Let $a$ and $b$ be elements of odd order in a finite group. Show that $a^2$ and $b^2$ commute if and only if $a$ and $b$ commute.

Question

I really don't know how to solve this problem. I just know that if $|a|=2k_1+1$ and $|b|=2k_2+1$, then,

$a^{2k_1+1}=e=a^0$ and $b^{2k_2+1}=e=b^0$. Also, if $|G|=n$, then, $2k_1+1,2k_2+1\equiv 0 \pmod n$.

Answer 1

You got it the other way round. It's $n \equiv 0 \pmod{2k_1 + 1}$ and $n \equiv 0 \pmod{2k_2 + 1}$.

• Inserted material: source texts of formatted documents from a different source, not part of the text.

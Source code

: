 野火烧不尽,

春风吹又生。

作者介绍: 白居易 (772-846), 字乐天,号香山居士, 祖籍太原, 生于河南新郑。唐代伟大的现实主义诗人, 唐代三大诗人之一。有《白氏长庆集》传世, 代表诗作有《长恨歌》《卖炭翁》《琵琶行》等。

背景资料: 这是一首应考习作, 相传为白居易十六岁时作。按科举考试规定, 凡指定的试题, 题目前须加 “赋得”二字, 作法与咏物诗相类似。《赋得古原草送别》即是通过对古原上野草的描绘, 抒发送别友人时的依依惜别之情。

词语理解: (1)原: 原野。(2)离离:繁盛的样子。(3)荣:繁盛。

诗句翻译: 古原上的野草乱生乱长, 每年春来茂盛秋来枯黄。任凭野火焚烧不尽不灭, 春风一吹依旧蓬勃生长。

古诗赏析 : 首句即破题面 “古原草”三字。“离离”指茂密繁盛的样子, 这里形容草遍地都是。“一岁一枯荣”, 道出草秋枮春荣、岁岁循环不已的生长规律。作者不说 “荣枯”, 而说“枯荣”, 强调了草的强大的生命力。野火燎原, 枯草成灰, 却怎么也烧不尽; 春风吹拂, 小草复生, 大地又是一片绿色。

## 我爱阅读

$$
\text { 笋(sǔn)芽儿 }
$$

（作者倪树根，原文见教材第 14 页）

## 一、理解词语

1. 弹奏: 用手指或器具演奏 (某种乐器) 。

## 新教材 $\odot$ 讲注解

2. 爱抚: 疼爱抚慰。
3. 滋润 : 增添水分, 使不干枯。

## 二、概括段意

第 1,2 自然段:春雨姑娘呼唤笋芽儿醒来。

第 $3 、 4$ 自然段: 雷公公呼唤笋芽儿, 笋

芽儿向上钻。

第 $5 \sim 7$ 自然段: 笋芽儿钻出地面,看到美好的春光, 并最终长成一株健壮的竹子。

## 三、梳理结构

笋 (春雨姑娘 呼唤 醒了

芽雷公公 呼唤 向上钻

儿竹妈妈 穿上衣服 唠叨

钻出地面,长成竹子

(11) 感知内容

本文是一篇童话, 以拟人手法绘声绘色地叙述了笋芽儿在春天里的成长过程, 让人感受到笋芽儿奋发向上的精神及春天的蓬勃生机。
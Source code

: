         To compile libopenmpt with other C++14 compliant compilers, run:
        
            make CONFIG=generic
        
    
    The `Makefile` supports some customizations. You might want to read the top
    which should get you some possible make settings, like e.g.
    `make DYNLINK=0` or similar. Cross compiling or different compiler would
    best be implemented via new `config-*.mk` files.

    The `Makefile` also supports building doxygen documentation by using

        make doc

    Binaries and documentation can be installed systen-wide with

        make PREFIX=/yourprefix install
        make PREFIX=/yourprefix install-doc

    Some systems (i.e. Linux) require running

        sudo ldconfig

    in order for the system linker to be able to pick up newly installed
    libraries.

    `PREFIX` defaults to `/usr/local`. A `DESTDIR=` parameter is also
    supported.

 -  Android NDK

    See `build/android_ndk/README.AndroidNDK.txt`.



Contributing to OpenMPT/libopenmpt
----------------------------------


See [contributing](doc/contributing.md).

Suppose $a^2b^2 = b^2a^2$. Then: \begin{align*} ab &= a^{2k_1+1}(ab)b^{2k_2+1} \\ &= a^{2k_1+2}b^{2k_2+2} \\ &= (a^2)^{k_1+1}(b^2)^{k_2+1} \\ &= (b^2)^{k_2+1}(a^2)^{k_1+1} \\ &= b^{2k_2+1}(ba)a^{2k_1+1} \\ &= ba \end{align*}

Answer 2

Hint: $a = (a^2)^m$ if $a$ has order ...

Answer 3

1. If $x$ commutes with $y$, then x commutes with every power of $y$: by induction, we have that if $xy^k=y^kx$, then $$xy^{k+1}=(xy^k)y = (y^kx)y = y^k(xy) = y^k(yx) = y^{k+1}x.$$ And if $x$ commutes with $y^k$, then it commutes with $y^{-k}$: from $xy^k=y^kx$, multiplying by $y^{-k}$ on both sides we get $y^{-k}x = xy^{-k}$.

2. If $a^2$ commutes with $b^2$, then it commutes with every power of $b^2$.

3. If $b$ has odd order, then $b$ is a power of $b^2$.